[Vo]:Re: Bremsstrahlung experimental note

[Bob Cook]

Axil--

Bremsstrahlung radiation is due to inelastic scattering of electrons as they 
pass through matter.  There are no resonances.  The radiations occurs as a 
result of an electron changing direction as a result of the electric field 
it is passing through.  This change in direction (acceleration) saps energy 
from the kinetic energy of the free electron and distributes that energy as 
electromagnetic radiation equivalent to the loss of kinetic energy of the 
electron.   The spectrum is random photons because the distance and charge 
of particles being encountered by an energetic electron is random.  Thus the 
forces on the electron, whether due to other lattice electrons or positive 
charges in the lattice are random in magnitude.

Landau distributions of the energy of photons do not apply to free electrons 
unless they are at relativistic velocities and have an effective mass like a 
proton, pion, alpha or other heavy particle.

What do you consider is the likely mechanism producing the  "Landau 
distribution" you suggest?  Specifically, what particles are involved in the 
generation of the spectrum?

Bob Cook

-----Original Message----- 
From: Axil Axil
Sent: Friday, March 11, 2016 10:19 AM
To: vortex-l
Subject: Re: [Vo]: Bremsstrahlung experimental note

The seconds long MFMP X-ray burst is smooth and demonstrates no
resonance energy peaks caused by the interaction of electrons with
matter. The MFMP burst is strictly a release of photons in a random
energy distribution.

A Landau distribution is what we are seeing in the MFMP radiation
plot. It is the release of energy by particles based on a random
release process. This is seen when a particle gives up its kinetic
energy to a thin film as the particles interact randomly with the
matter in the thin film.

If SPPs are releasing their energy based on a random timeframe and/or
based on a random accumulation amount, a Landau distribution of energy
release will be seen.

You might see a Landau distribution if there is a random mixing of
both low energy photons (infrared) and high energy photons (gamma's
from the nucleus);

Such mixing is produced by Fano resonance, where an SPPs are being fed
by both infrared photon pumping and nuclear based gamma photon
absorption.



On Fri, Mar 11, 2016 at 1:05 PM, Axil Axil <janap...@gmail.com> wrote:
Electrons may have nothing to do with the x-ray radiation.

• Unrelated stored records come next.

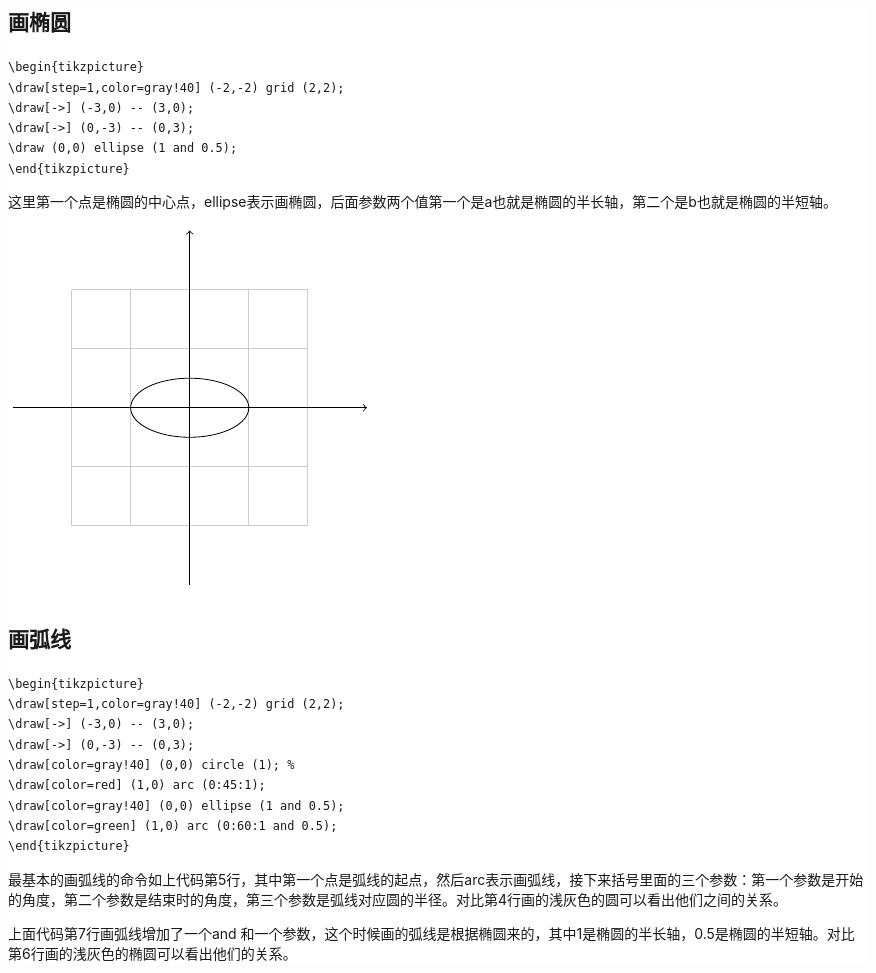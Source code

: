## 画椭圆

    \begin{tikzpicture}
    \draw[step=1,color=gray!40] (-2,-2) grid (2,2);
    \draw[->] (-3,0) -- (3,0);
    \draw[->] (0,-3) -- (0,3);
    \draw (0,0) ellipse (1 and 0.5);
    \end{tikzpicture}

这里第一个点是椭圆的中心点，ellipse表示画椭圆，后面参数两个值第一个是a也就是椭圆的半长轴，第二个是b也就是椭圆的半短轴。

![img](images/画椭圆.png)

## 画弧线

    \begin{tikzpicture}
    \draw[step=1,color=gray!40] (-2,-2) grid (2,2);
    \draw[->] (-3,0) -- (3,0);
    \draw[->] (0,-3) -- (0,3);
    \draw[color=gray!40] (0,0) circle (1); %
    \draw[color=red] (1,0) arc (0:45:1);
    \draw[color=gray!40] (0,0) ellipse (1 and 0.5);
    \draw[color=green] (1,0) arc (0:60:1 and 0.5);
    \end{tikzpicture}

最基本的画弧线的命令如上代码第5行，其中第一个点是弧线的起点，然后arc表示画弧线，接下来括号里面的三个参数：第一个参数是开始的角度，第二个参数是结束时的角度，第三个参数是弧线对应圆的半径。对比第4行画的浅灰色的圆可以看出他们之间的关系。

上面代码第7行画弧线增加了一个and 和一个参数，这个时候画的弧线是根据椭圆来的，其中1是椭圆的半长轴，0.5是椭圆的半短轴。对比第6行画的浅灰色的椭圆可以看出他们的关系。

The radiation could be produced by photon based quasiparticles.

The LENR reaction might start with Surface Plasmon Polaritons
initiated nuclear reactions and then after thermalization, the decay
of those SPPs. When the SPPs decay, they release their energy content
as photons of varng energies,

After a second or two, a Bose condensate of these SPPs form and the
energy of the photons are released as hawking radiation which is
thermal.

The radiation seen only lasts for a second.

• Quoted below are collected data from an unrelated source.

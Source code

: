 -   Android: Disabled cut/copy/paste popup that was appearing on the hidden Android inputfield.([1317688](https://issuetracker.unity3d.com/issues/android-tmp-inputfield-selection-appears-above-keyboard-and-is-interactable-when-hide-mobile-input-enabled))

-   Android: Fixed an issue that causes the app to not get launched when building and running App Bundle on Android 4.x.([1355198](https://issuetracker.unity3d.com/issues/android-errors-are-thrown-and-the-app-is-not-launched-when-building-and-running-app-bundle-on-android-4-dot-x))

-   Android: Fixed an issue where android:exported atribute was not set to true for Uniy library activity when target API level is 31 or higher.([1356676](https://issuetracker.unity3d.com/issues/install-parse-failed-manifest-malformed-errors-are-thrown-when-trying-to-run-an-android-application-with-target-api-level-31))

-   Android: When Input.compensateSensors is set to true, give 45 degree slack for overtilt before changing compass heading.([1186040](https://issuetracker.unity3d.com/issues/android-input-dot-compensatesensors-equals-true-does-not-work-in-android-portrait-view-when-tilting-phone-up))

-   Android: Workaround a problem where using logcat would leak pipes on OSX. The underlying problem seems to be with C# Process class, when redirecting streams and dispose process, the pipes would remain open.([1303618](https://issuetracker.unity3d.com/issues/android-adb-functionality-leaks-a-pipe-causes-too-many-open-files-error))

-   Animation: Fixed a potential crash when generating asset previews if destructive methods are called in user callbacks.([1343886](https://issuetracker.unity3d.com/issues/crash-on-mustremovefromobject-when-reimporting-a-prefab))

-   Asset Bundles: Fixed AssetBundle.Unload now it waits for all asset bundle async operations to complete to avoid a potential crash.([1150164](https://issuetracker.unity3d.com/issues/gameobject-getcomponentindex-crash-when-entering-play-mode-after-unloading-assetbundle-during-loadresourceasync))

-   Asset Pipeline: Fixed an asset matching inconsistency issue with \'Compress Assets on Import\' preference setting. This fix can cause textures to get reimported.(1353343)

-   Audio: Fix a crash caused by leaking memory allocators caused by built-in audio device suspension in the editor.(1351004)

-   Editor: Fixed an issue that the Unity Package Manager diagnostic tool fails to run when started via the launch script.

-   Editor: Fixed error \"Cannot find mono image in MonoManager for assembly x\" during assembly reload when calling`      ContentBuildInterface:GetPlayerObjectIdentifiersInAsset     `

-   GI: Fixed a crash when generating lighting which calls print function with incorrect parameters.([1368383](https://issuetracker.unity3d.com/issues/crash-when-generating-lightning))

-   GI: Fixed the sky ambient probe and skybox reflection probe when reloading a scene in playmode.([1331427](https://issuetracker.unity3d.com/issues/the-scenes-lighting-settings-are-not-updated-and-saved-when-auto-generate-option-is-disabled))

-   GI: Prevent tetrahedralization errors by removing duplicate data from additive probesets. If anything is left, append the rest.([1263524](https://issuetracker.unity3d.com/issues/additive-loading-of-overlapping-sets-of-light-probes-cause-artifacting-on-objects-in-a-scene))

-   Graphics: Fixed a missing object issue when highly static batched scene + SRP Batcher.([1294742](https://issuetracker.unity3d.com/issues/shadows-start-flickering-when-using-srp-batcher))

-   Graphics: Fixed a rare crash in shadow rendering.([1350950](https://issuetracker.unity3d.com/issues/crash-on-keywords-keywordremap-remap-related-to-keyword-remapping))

In LENR we get either high energy radiation (x-rays) or heat; not
both. This is based on the temperature of the reactor. A cold reactor
produces X-Rays because of weak SPP pumping..

The SPP absorbs nuclear binding energy and stores it in a whispering
gallery wave (WGW) in a dark mode. The energy is stored inside the WGW
until the WGW goes to a bright mode when the SPP decays. This
conversion from dark mode to bright mode happens in a random
distribution.

When the temperature is raised over a thermal conversion limit, a BEC
is formed where the stored nuclear binding energy is released from the
SPP BEC as hawking radiation which is thermal.

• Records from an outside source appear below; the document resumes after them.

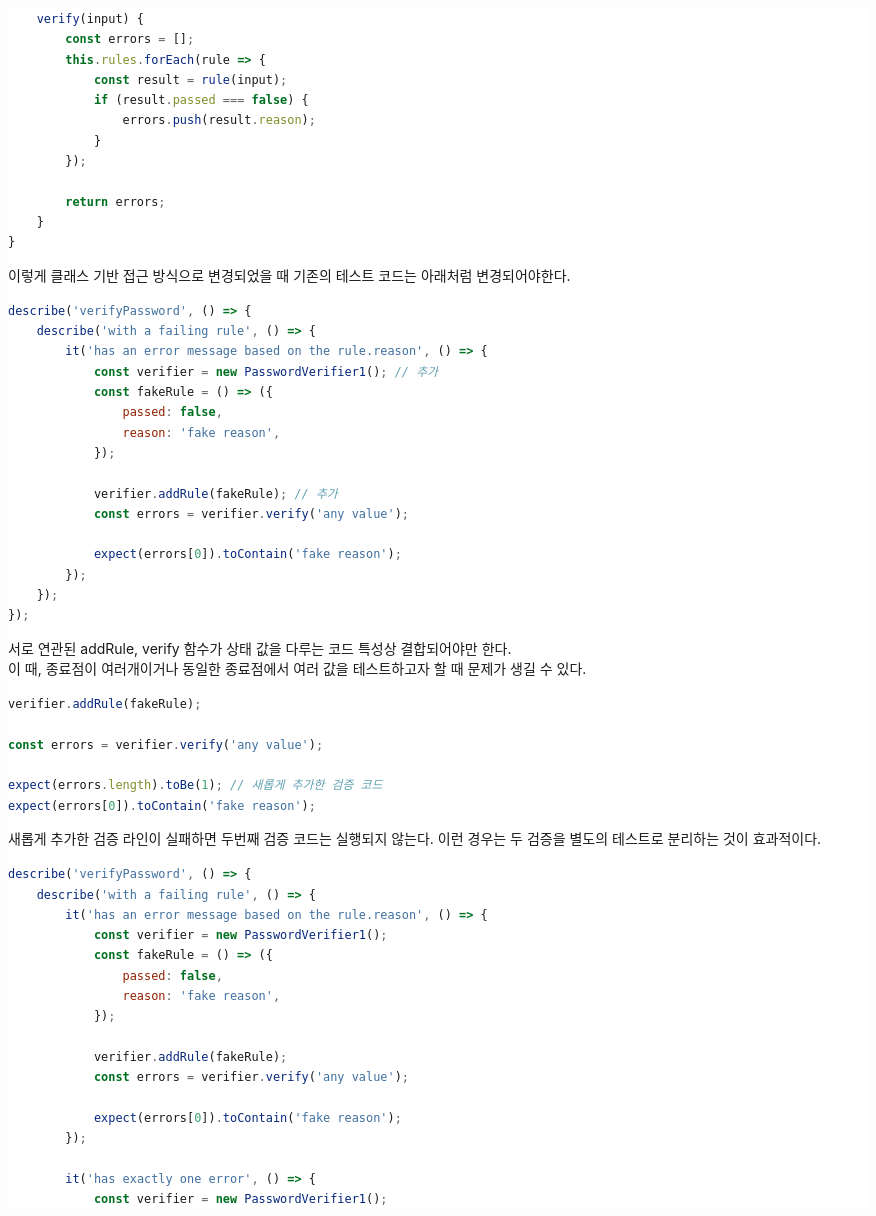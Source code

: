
 ```js
    verify(input) {
        const errors = [];
        this.rules.forEach(rule => {
            const result = rule(input);
            if (result.passed === false) {
                errors.push(result.reason);
            }
        });

        return errors;
    } 
}
```
이렇게 클래스 기반 접근 방식으로 변경되었을 때 기존의 테스트 코드는 아래처럼 변경되어야한다.
```js
describe('verifyPassword', () => {
    describe('with a failing rule', () => {
        it('has an error message based on the rule.reason', () => { 
            const verifier = new PasswordVerifier1(); // 추가
            const fakeRule = () => ({
                passed: false,
                reason: 'fake reason',
            });

            verifier.addRule(fakeRule); // 추가
            const errors = verifier.verify('any value');

            expect(errors[0]).toContain('fake reason');
        });
    });
});
```
서로 연관된 addRule, verify 함수가 상태 값을 다루는 코드 특성상 결합되어야만 한다.   
이 때, 종료점이 여러개이거나 동일한 종료점에서 여러 값을 테스트하고자 할 때 문제가 생길 수 있다.

```js
verifier.addRule(fakeRule); 

const errors = verifier.verify('any value');

expect(errors.length).toBe(1); // 새롭게 추가한 검증 코드
expect(errors[0]).toContain('fake reason');
```

새롭게 추가한 검증 라인이 실패하면 두번째 검증 코드는 실행되지 않는다.
이런 경우는 두 검증을 별도의 테스트로 분리하는 것이 효과적이다.

```js
describe('verifyPassword', () => {
    describe('with a failing rule', () => {
        it('has an error message based on the rule.reason', () => { 
            const verifier = new PasswordVerifier1(); 
            const fakeRule = () => ({
                passed: false,
                reason: 'fake reason',
            });

            verifier.addRule(fakeRule); 
            const errors = verifier.verify('any value');

            expect(errors[0]).toContain('fake reason');
        });

        it('has exactly one error', () => { 
            const verifier = new PasswordVerifier1(); 
```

On Fri, Mar 11, 2016 at 12:34 PM, Bob Cook <frobertc...@hotmail.com> 
wrote:
The effectiveness of the SS can at stopping any high energy electrons 
that
cause Bremsstrahlung would depend upon the thickness of the can (or 
alumina)
and the energy of the incident electrons.  I think the loss of energy per
scattering event is proportional to Z ^2 for the nucleus that is doing 
the
scattering.  Al at Z=13 and with  Fe at Z=26 the intensity of the
Bremsstrahlung signal would be about a factor of 4 different.  The mean
length of the path of an electron is a good parameter to know for any 
given
substance (basically its density) vs the incident energy of the electron.
Shielding engineering curves provide this information I believe.   Iron
being significantly more dense than Al2O3 would be much better at slowing
electrons and thus producing Bremsstrahlung IMHO.

At high electron energies the change of direction of the electron going
through SS can would be less than for a low energy electron.  For slow
electrons scattering can significantly change the direction of an 
incident
electron such that all Bremsstrahlung would be emitted from the material
that stopped the electron.

I think with a SS can present in the system vs no can and only Alumina
stopping the electrons, one would expect to see a more intense signal at
high energy  compared to the spectrum from the Alumina reactor chamber. 
The
absorption of the EM Bremsstrahlung by the respective media would also 
have
to be considered.  Neither Alumina nor SS may transmit some of the
Bremsstrahlung spectrum very well.  Thus the effective shielding of the 
EM
radiation considering a distributed source would have to be evaluated for
the resulting high energy EM and the signal intensity corrected 
accordingly.
The cut off at the high energy spectrum will be a useful value to know to
understand the maximum energy of the electron source.  This may provide
information about the reaction producing the electrons.   The change of 
the
intensity of the Bremsstrahlung signal as a function of the magnetic 
field
would also provide information as to whether or not the lattice 
orientation
of the nano fuel was important.   One might expect that the electrons 
being
produced by the respective LENR reaction would produced in some preferred
direction.

Bob Cook
From: Bob Higgins
Sent: Friday, March 11, 2016 6:09 AM
To: vortex-l@eskimo.com
Subject: [Vo]: Bremsstrahlung experimental note

I don't know if other Vorts thought of this already... but I had a minor
epiphany regarding the radiation that MFMP measured in GS5.2.  We 
identified
this radiation tentatively as bremsstrahlung.  This has certain
implications.  Bremsstrahlung requires that the high speed electrons 
impact
on a high atomic mass element so as to be accelerated/decelerated quickly 
to
produce the radiation.  It could be that the stainless steel can that
contained the fuel was an important component in seeing the 
bremsstrahlung.
Without the can, there would still be the Ni for the electrons to hit, 
but
the Ni is covered with light atomic mass Li.  If the electrons were to
strike alumina (no fuel can present), I don't think there would be nearly 
as
much bremsstrahlung because alumina is comprised of light elements.

Thus, the stainless steel can for the fuel may be an important component 
for
seeing the bremsstrahlung.

Bob Higgins